The President, Ibadan Zone Shareholders Association, Eric Akinduro, said: “Government must reconsider its stance on VAT to encourage local investors, who are already bowing to sell pressure due to the poor state of the economy and low purchasing power.
“Also, the market is saturated with various taxes and commissions on transactions; therefore, including VAT will further send a wrong signal to investors and discourage them from investing in the market.
“Recent statistics showed that the returns on investment and capital appreciation have reduced drastically and in view of this, and on behalf of the entire members of the Ibadan Zone Shareholders Association, we hereby request that the Federal Government should extend the VAT exemption pending the time the economy recovers.”
The Managing Director, Highcap Securities Limited, David Adonri, said the elimination of VAT in 2014, was a deliberate action to reduce the high cost of transaction in the market, which was one of the major disincentives to investment.
He recalled that when government took the action, the capital market was already showing signs of fragility arising from economy-wide distress as witnessed presently, saying the return of VAT and contract stamp will put equities at a competitive disadvantage.
He added: “For the equities market to flourish and contribute meaningfully to capital formation, withholding tax, VAT, and contract stamp should be abolished from the capital market, Nigeria should stop subsidising consumption, and also stop penalising investment through counter-productive taxation.”

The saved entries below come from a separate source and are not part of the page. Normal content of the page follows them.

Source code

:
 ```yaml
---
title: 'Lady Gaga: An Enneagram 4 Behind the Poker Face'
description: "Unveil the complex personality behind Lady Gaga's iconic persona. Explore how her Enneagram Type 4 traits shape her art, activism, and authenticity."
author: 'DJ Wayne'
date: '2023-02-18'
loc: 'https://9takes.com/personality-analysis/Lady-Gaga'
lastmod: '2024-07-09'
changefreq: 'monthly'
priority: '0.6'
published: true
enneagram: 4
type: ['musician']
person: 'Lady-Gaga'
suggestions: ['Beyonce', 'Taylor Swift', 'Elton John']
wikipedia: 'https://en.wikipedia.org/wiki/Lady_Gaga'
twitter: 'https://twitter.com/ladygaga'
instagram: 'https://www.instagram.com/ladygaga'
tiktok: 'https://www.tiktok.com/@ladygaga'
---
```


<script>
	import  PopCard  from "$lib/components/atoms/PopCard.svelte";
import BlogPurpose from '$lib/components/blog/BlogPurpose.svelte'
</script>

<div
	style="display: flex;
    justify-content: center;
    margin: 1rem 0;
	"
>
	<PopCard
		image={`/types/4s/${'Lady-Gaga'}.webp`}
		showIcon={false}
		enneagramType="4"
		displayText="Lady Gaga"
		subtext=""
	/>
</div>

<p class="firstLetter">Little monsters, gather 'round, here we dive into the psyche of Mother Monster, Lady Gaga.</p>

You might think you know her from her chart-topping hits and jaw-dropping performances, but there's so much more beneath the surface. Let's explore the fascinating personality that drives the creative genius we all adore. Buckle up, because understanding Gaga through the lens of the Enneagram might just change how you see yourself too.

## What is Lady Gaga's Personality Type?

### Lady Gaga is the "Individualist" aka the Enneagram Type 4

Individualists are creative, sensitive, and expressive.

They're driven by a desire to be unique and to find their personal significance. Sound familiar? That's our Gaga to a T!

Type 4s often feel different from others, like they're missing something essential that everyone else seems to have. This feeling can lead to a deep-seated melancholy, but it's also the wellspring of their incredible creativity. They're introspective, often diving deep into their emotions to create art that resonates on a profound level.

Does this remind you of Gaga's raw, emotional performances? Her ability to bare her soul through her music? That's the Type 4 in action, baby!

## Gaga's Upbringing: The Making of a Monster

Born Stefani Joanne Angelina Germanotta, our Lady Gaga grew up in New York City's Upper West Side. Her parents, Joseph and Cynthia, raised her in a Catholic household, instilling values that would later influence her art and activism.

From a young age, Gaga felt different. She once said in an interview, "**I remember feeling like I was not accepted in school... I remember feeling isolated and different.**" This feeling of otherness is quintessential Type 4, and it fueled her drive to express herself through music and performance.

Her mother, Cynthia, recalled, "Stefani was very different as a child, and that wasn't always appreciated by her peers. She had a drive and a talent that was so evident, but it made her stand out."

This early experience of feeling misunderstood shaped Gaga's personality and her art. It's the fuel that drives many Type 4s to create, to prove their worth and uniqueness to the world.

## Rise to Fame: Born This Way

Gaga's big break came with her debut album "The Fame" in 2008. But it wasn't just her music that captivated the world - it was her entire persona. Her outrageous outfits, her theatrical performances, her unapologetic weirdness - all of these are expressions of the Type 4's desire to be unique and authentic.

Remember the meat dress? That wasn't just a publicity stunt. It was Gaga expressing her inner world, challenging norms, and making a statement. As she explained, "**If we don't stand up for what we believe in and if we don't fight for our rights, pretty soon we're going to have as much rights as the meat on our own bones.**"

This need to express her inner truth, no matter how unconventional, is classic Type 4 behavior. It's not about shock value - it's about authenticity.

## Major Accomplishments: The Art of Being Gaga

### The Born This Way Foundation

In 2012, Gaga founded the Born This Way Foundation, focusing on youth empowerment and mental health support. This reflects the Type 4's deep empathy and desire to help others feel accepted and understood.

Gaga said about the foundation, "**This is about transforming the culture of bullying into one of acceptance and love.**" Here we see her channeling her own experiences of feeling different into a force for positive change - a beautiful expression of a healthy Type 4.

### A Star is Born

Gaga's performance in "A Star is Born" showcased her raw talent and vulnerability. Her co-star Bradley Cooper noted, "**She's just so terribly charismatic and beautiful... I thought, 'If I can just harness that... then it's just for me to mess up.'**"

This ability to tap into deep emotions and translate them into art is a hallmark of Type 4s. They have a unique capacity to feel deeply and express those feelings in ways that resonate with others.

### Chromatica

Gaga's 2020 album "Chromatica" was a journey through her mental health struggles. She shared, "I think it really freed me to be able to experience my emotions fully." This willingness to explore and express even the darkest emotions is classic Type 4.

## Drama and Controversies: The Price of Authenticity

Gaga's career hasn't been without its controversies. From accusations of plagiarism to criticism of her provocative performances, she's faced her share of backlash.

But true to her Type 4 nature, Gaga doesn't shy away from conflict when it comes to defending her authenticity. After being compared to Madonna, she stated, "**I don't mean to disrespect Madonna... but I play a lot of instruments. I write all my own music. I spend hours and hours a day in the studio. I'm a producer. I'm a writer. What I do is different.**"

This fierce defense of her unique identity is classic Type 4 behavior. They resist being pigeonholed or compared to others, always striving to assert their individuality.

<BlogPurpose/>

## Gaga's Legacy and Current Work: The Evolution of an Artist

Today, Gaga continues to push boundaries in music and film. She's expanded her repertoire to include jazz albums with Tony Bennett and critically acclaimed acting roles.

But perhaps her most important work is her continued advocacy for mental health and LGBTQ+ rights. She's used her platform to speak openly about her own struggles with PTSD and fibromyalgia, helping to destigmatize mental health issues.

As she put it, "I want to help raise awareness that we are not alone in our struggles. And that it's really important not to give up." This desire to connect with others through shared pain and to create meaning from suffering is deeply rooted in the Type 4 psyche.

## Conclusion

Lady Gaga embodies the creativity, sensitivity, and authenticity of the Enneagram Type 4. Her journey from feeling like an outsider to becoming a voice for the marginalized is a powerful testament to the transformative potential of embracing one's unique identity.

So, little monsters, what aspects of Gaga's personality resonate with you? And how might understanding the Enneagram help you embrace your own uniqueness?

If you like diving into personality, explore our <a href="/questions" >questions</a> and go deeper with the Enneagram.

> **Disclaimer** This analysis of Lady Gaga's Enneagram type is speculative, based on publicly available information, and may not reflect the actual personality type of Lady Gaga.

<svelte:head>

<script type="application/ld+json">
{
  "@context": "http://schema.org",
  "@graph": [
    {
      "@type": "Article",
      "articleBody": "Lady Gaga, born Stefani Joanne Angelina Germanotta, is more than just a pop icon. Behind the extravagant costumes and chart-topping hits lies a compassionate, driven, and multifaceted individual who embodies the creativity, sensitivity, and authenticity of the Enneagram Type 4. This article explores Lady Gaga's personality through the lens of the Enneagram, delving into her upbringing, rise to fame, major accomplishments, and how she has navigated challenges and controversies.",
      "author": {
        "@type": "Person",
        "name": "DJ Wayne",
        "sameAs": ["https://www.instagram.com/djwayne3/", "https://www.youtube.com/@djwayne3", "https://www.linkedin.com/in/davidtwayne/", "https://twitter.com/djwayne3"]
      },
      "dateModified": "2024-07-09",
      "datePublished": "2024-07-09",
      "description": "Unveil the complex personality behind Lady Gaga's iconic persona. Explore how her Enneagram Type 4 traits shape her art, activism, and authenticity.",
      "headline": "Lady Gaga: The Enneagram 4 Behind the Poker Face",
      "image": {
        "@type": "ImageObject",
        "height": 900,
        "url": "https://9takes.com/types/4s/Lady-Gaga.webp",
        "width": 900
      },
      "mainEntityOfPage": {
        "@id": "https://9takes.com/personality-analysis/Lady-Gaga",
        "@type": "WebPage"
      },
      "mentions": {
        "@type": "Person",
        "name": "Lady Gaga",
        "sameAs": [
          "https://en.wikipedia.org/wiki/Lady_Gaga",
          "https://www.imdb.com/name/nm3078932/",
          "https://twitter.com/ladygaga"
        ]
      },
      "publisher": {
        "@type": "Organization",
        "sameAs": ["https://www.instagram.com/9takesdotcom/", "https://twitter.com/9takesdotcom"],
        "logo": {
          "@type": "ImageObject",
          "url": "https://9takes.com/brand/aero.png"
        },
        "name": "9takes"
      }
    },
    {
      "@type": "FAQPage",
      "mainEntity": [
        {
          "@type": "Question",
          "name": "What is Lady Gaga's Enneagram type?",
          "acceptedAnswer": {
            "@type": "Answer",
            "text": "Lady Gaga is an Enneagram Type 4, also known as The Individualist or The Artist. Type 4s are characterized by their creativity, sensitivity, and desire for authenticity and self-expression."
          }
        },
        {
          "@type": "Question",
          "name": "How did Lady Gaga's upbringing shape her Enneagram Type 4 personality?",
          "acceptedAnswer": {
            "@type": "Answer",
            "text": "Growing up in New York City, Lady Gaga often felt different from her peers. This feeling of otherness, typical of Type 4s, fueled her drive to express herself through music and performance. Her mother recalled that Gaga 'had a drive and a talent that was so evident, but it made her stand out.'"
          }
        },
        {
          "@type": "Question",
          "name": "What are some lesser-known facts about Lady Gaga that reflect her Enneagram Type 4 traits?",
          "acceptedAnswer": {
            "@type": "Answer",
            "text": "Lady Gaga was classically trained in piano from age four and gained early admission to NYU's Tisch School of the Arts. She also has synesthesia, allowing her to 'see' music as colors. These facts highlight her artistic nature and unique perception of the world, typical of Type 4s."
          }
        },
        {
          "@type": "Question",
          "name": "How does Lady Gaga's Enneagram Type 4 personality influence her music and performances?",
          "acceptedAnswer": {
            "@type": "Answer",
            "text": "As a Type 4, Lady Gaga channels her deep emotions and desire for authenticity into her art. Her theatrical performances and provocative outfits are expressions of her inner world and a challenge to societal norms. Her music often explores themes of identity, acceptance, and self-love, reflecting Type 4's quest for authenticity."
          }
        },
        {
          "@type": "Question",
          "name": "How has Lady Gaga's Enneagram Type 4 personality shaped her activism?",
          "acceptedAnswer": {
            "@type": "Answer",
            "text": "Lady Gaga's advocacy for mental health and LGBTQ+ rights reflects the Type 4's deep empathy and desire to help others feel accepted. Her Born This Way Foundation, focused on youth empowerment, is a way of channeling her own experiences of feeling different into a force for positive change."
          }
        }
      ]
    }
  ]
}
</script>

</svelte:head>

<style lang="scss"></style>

The Chief Research Officer, Investdata Consulting, Ambrose Omodion, said the restoration of VAT on all transactions will discourage investors’ participation in the market. He described the move as multiple taxes, considering the withholding tax on dividend being collected by government, and other charges paid to regulators, and instead called for policies that will spur market activities and resuscitate the economy.